**Records shown:**
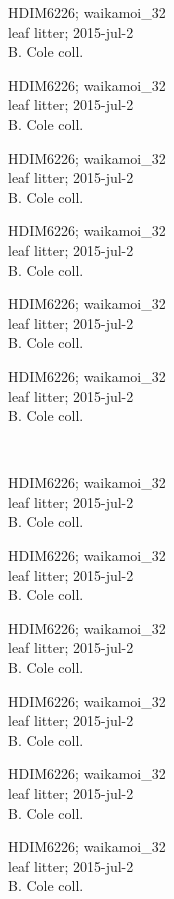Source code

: \documentclass[2pt]{extarticle}
\begin{document}
\noindent
\parbox{0.16\textwidth}{\tiny \raggedright \rule[-0.3\baselineskip]{0pt}{10pt}HDIM6226; waikamoi\_32\\ leaf litter; 2015-jul-2\\ B. Cole coll.}
\parbox{0.16\textwidth}{\tiny \raggedright \rule[-0.3\baselineskip]{0pt}{10pt}HDIM6226; waikamoi\_32\\ leaf litter; 2015-jul-2\\ B. Cole coll.}
\parbox{0.16\textwidth}{\tiny \raggedright \rule[-0.3\baselineskip]{0pt}{10pt}HDIM6226; waikamoi\_32\\ leaf litter; 2015-jul-2\\ B. Cole coll.}
\parbox{0.16\textwidth}{\tiny \raggedright \rule[-0.3\baselineskip]{0pt}{10pt}HDIM6226; waikamoi\_32\\ leaf litter; 2015-jul-2\\ B. Cole coll.}
\parbox{0.16\textwidth}{\tiny \raggedright \rule[-0.3\baselineskip]{0pt}{10pt}HDIM6226; waikamoi\_32\\ leaf litter; 2015-jul-2\\ B. Cole coll.}
\parbox{0.16\textwidth}{\tiny \raggedright \rule[-0.3\baselineskip]{0pt}{10pt}HDIM6226; waikamoi\_32\\ leaf litter; 2015-jul-2\\ B. Cole coll.} \\ 
\vspace{0.001in} 

\noindent
\parbox{0.16\textwidth}{\tiny \raggedright \rule[-0.3\baselineskip]{0pt}{10pt}HDIM6226; waikamoi\_32\\ leaf litter; 2015-jul-2\\ B. Cole coll.}
\parbox{0.16\textwidth}{\tiny \raggedright \rule[-0.3\baselineskip]{0pt}{10pt}HDIM6226; waikamoi\_32\\ leaf litter; 2015-jul-2\\ B. Cole coll.}
\parbox{0.16\textwidth}{\tiny \raggedright \rule[-0.3\baselineskip]{0pt}{10pt}HDIM6226; waikamoi\_32\\ leaf litter; 2015-jul-2\\ B. Cole coll.}
\parbox{0.16\textwidth}{\tiny \raggedright \rule[-0.3\baselineskip]{0pt}{10pt}HDIM6226; waikamoi\_32\\ leaf litter; 2015-jul-2\\ B. Cole coll.}
\parbox{0.16\textwidth}{\tiny \raggedright \rule[-0.3\baselineskip]{0pt}{10pt}HDIM6226; waikamoi\_32\\ leaf litter; 2015-jul-2\\ B. Cole coll.}
\parbox{0.16\textwidth}{\tiny \raggedright \rule[-0.3\baselineskip]{0pt}{10pt}HDIM6226; waikamoi\_32\\ leaf litter; 2015-jul-2\\ B. Cole coll.} \\ 
\vspace{0.001in} 
\end{document}
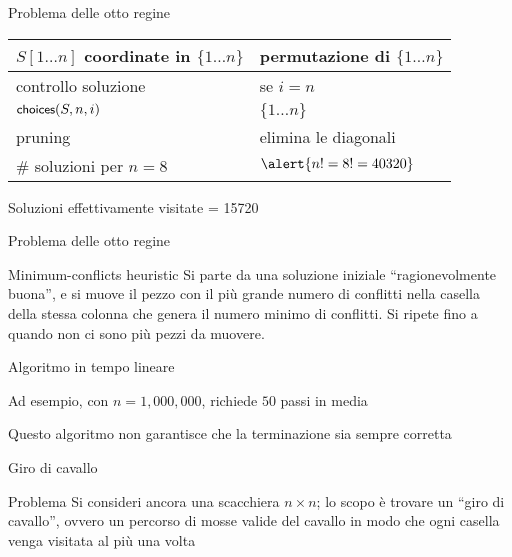 \begin{frame}{Problema delle otto regine}


\medskip
\begin{tabular}{|P{4cm}|P{7.1cm}|}
\hline
$S[1 \ldots n]$ coordinate in $\{ 1 \ldots n \}$	&	permutazione di $\{ 1 \ldots n \}$ \\\hline
controllo soluzione	& se $i = n$ \\\hline
$\textsf{{\small choices}}(S, n, i)$	&	$\{ 1 \ldots n \}$ \\\hline
pruning	&	elimina le diagonali \\\hline
\# soluzioni per $n=8$ 	&		$\alert{n! = 8! = 40320}$\\\hline 
\end{tabular}

\smallskip
{}
\BI
\item Soluzioni effettivamente visitate = 15720
\EI

\end{frame}

\begin{frame}{Problema delle otto regine}

\begin{block}{Minimum-conflicts heuristic}
Si parte da una soluzione iniziale “ragionevolmente buona”, e si muove
il pezzo con il più grande numero di conflitti nella casella della stessa 
colonna che genera il numero minimo di conflitti. Si ripete fino a quando non ci
sono più pezzi da muovere.
\end{block}
	
\BI
\item Algoritmo in tempo lineare
\item Ad esempio, con $n=1,000,000$, richiede $50$ passi in media
\item Questo algoritmo non garantisce che la terminazione sia sempre corretta	
\EI

\end{frame}

\begin{frame}{Giro di cavallo}

\vspace{-6pt}
\begin{block}{Problema}
 Si consideri ancora una scacchiera $n \times n$; lo scopo è trovare un “giro di
cavallo”, ovvero un percorso di mosse valide del cavallo in modo che ogni
casella venga visitata al più una volta
\end{block}

\end{frame}

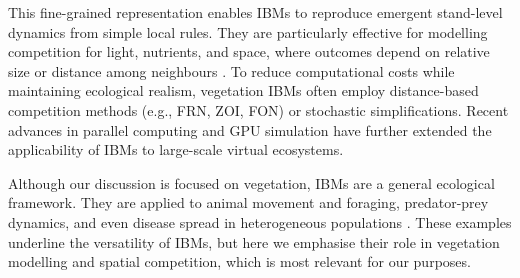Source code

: This fine-grained representation enables IBMs to reproduce emergent stand-level dynamics from simple local rules. They are particularly effective for modelling competition for light, nutrients, and space, where outcomes depend on relative size or distance among neighbours \cite{McLane2011,Zhang2020}. To reduce computational costs while maintaining ecological realism, vegetation IBMs often employ distance-based competition methods (e.g., FRN, ZOI, FON) or stochastic simplifications. Recent advances in parallel computing and GPU simulation have further extended the applicability of IBMs to large-scale virtual ecosystems.

Although our discussion is focused on vegetation, IBMs are a general ecological framework. They are applied to animal movement and foraging, predator-prey dynamics, and even disease spread in heterogeneous populations \cite{Grimm2005,Chng2013,Perez2009}. These examples underline the versatility of IBMs, but here we emphasise their role in vegetation modelling and spatial competition, which is most relevant for our purposes.




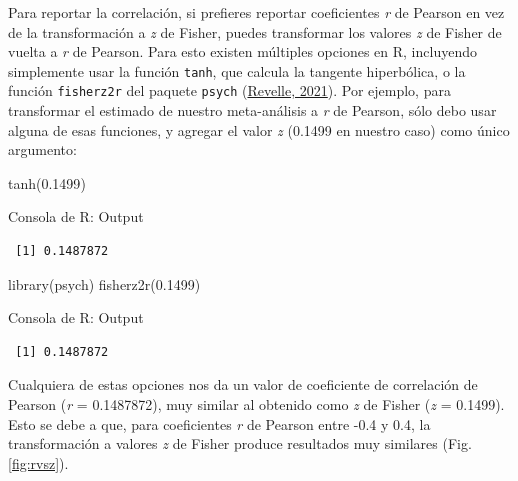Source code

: \documentclass[
  bookmarksnumbered]{article}
\newenvironment{Shaded}{\begin{snugshade}}{\end{snugshade}}
\newcommand{\FloatTok}[1]{\textcolor[rgb]{0.69,0.50,0.00}{#1}}
\newcommand{\FunctionTok}[1]{\textcolor[rgb]{0.39,0.29,0.61}{#1}}
\newcommand{\NormalTok}[1]{\textcolor[rgb]{0.12,0.11,0.11}{#1}}
\begin{document}
Para reportar la correlación, si prefieres reportar coeficientes \emph{r} de Pearson en vez de la transformación a \emph{z} de Fisher, puedes transformar los valores \emph{z} de Fisher de vuelta a \emph{r} de Pearson. Para esto existen múltiples opciones en R, incluyendo simplemente usar la función \texttt{tanh}, que calcula la tangente hiperbólica, o la función \texttt{fisherz2r} del paquete \texttt{psych} (\protect\hyperlink{ref-revellePsych2021}{Revelle, 2021}). Por ejemplo, para transformar el estimado de nuestro meta-análisis a \emph{r} de Pearson, sólo debo usar alguna de esas funciones, y agregar el valor \emph{z} (0.1499 en nuestro caso) como único argumento:

\begin{Shaded}
\begin{Highlighting}[]
\FunctionTok{tanh}\NormalTok{(}\FloatTok{0.1499}\NormalTok{)}
\end{Highlighting}
\end{Shaded}

\begin{ROut}{Consola de R: Output~\thetcbcounter}
                \begin{footnotesize}
                \begin{verbatim} [1] 0.1487872
 \end{verbatim}
                \end{footnotesize}
                \end{ROut}

\begin{Shaded}
\begin{Highlighting}[]
\FunctionTok{library}\NormalTok{(psych)}
\FunctionTok{fisherz2r}\NormalTok{(}\FloatTok{0.1499}\NormalTok{)}
\end{Highlighting}
\end{Shaded}

\begin{ROut}{Consola de R: Output~\thetcbcounter}
                \begin{footnotesize}
                \begin{verbatim} [1] 0.1487872
 \end{verbatim}
                \end{footnotesize}
                \end{ROut}

Cualquiera de estas opciones nos da un valor de coeficiente de correlación de Pearson (\emph{r} = 0.1487872), muy similar al obtenido como \emph{z} de Fisher (\emph{z} = 0.1499). Esto se debe a que, para coeficientes \emph{r} de Pearson entre -0.4 y 0.4, la transformación a valores \emph{z} de Fisher produce resultados muy similares (Fig. \ref{fig:rvsz}).
\end{document}
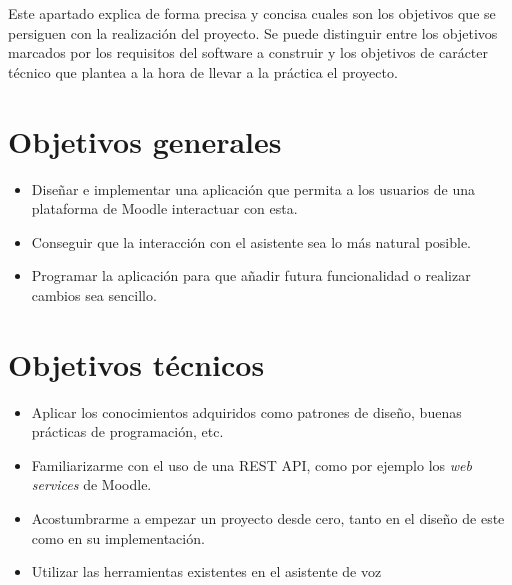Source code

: 
Este apartado explica de forma precisa y concisa cuales son los objetivos que se persiguen con la realización del proyecto. Se puede distinguir entre los objetivos marcados por los requisitos del software a construir y los objetivos de carácter técnico que plantea a la hora de llevar a la práctica el proyecto.

\section{Objetivos generales}

\begin{itemize}
	\item Diseñar e implementar una aplicación que permita a los usuarios de una plataforma de Moodle interactuar con esta.
	\item Conseguir que la interacción con el asistente sea lo más natural posible.
	\item Programar la aplicación para que añadir futura funcionalidad o realizar cambios sea sencillo.
\end{itemize}

\section{Objetivos técnicos}

\begin{itemize}
	\item Aplicar los conocimientos adquiridos como patrones de diseño, buenas prácticas de programación, etc.
	\item Familiarizarme con el uso de una REST API, como por ejemplo los \textit{web services} de Moodle.
	\item Acostumbrarme a empezar un proyecto desde cero, tanto en el diseño de este como en su implementación.
	\item Utilizar las herramientas existentes en el asistente de voz
\end{itemize}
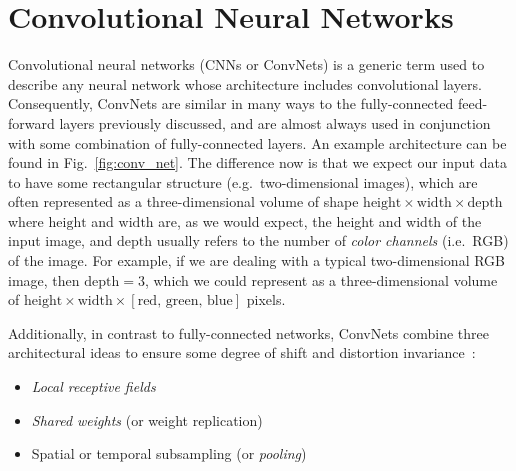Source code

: \documentclass[../main.tex]{subfiles}
\begin{document}
\section{Convolutional Neural Networks}%
\label{sec:conv_nets}
Convolutional neural networks (CNNs or ConvNets) is a generic term used to
describe any neural network whose architecture includes convolutional layers. 
%
Consequently, ConvNets are similar in many ways to the fully-connected
feed-forward layers previously discussed, and are almost always used in
conjunction with some combination of fully-connected layers.
%
An example architecture can be found in Fig.~\ref{fig:conv_net}.
%
The difference now is that we expect our input data to have some rectangular
structure (e.g.\ two-dimensional images), which are often represented as a
three-dimensional volume of shape
$\mathrm{height}\times\mathrm{width}\times\mathrm{depth}$ where
$\mathrm{height}$ and $\mathrm{width}$ are, as we would expect, the height and
width of the input image, and $\mathrm{depth}$ usually refers to the number of
\emph{color channels} (i.e.\ RGB) of the image.
%
For example, if we are dealing with a typical two-dimensional RGB image, then
$\mathrm{depth} = 3$, which we could represent as a three-dimensional volume of
$\mathrm{height}\times\mathrm{width}\times[\mathrm{red}, \,\mathrm{green},\,
\mathrm{blue}]$ pixels.

Additionally, in contrast to fully-connected networks, ConvNets combine three
architectural ideas to ensure some degree of shift and distortion
invariance~\cite{lecun1995convolutional}:
%
\begin{itemize}
  \item \emph{Local receptive fields}
  \item \emph{Shared weights} (or weight replication)
  \item Spatial or temporal subsampling (or \emph{pooling})
\end{itemize}
%
\end{document}
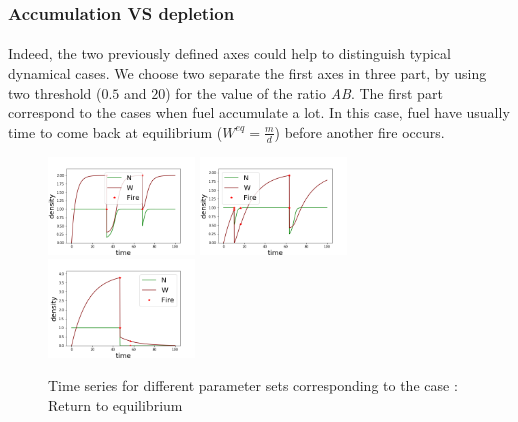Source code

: \documentclass{article}
\begin{document}
\subsubsection{Accumulation VS depletion}

\paragraph{}
Indeed, the two previously defined axes could help to distinguish typical dynamical cases. We choose two separate the first axes in three part, by using two threshold ($0.5$ and $20$) for the value of the ratio \textit{AB}. The first part correspond to the cases when fuel accumulate a lot. In this case, fuel have usually time to come back at equilibrium ($W^{eq}=\frac{m}{d}$) before another fire occurs.

\begin{figure}[h!]
\centering
\includegraphics[width=3.9cm]{return_to_eq_1.png}
\includegraphics[width=3.9cm]{return_to_eq_2.png}
\includegraphics[width=3.9cm]{return_to_eq_3.png}
\caption{Time series for different parameter sets corresponding to the case : Return to equilibrium}
\end{figure}
\end{document}
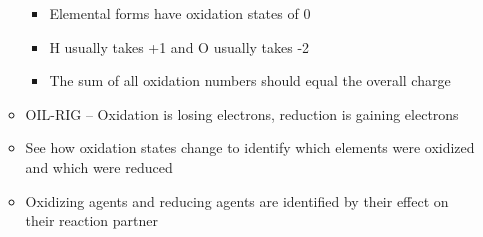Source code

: \documentclass[12pt, letterpaper]{memoir}
\begin{document}
\begin{itemize}
\begin{itemize}
			\begin{itemize}
				\item Elemental forms have oxidation states of 0
				\item H usually takes +1 and O usually takes -2
				\item The sum of all oxidation numbers should equal the overall charge
			\end{itemize}
			\item OIL-RIG -- Oxidation is losing electrons, reduction is gaining electrons
			\item See how oxidation states change to identify which elements were oxidized and which were reduced
			\item Oxidizing agents and reducing agents are identified by their effect on their reaction partner
		\end{itemize}
	\end{itemize}
\end{document}
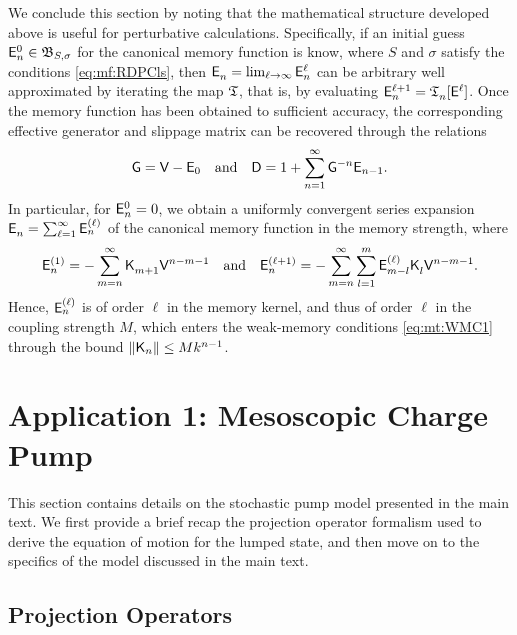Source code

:\documentclass[aps,prl,reprint]{revtex4-2}
\begin{document}
We conclude this section by noting that the mathematical structure developed above is useful for perturbative calculations.
Specifically, if an initial guess $\sE^0_n\in\fB_{S,\sigma}$ for the canonical memory function is know, where $S$ and $\sigma$ satisfy the conditions \eqref{eq:mf:RDPCls}, then $\sE_n^{\vphantom{\ell}}=\lim_{\ell\rightarrow\infty}\sE^\ell_n$ can be arbitrary well approximated by iterating the map $\fT$, that is, by evaluating $\sE_n^{\ell +1} = \fT_n^{\vphantom{\ell}}[\sE^\ell_{\vphantom{n}}]$.
Once the memory function has been obtained to sufficient accuracy, the corresponding effective generator and slippage matrix can be recovered through the relations
\begin{equation}
\sG = \sV -\sE_0 \quad\text{and}\quad \sD = 1 + \sum_{n=1}^\infty\sG^{-n}\sE_{n-1}.
\end{equation}
In particular, for $\sE_n^0=0$, we obtain a uniformly convergent series expansion $\sE_n^{\vphantom{\ell}} = \sum_{\ell=1}^\infty \sE^{(\ell)}_n$ of the canonical memory function in the memory strength, where
\begin{equation}
\sE_n^{(1)} = -\sum_{m=n}^\infty \sK_{m+1}^{\vphantom{(\ell)}}\sV^{n-m-1}
\quad\text{and}\quad
\sE^{(\ell+1)}_n = - \sum_{m=n}^\infty\sum_{l=1}^m \sE_{m-l}^{(\ell)}\sK_l^{\vphantom{(\ell)}}\sV^{n-m-1}.
\end{equation}
Hence, $\sE^{(\ell)}_n$ is of order $\ell$ in the memory kernel, and thus of order $\ell$ in the coupling strength $M$, which enters the weak-memory conditions \eqref{eq:mt:WMC1} through the bound $\nrm{\sK_n}\leq Mk^{n-1}$.

\newpage
\section{Application 1: Mesoscopic Charge Pump}

This section contains details on the stochastic pump model presented in the main text.
We first provide a brief recap the projection operator formalism used to derive the equation of motion for the lumped state, and then move on to the specifics of the model discussed in the main text.

\subsection{Projection Operators}
\end{document}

**Instructions for the task:**
What this exercise asks for is every line of the data above with the word "diseño".

**Result below:**
	\item Aplicar los conocimientos adquiridos como patrones de diseño, buenas prácticas de programación, etc.
	\item Acostumbrarme a empezar un proyecto desde cero, tanto en el diseño de este como en su implementación.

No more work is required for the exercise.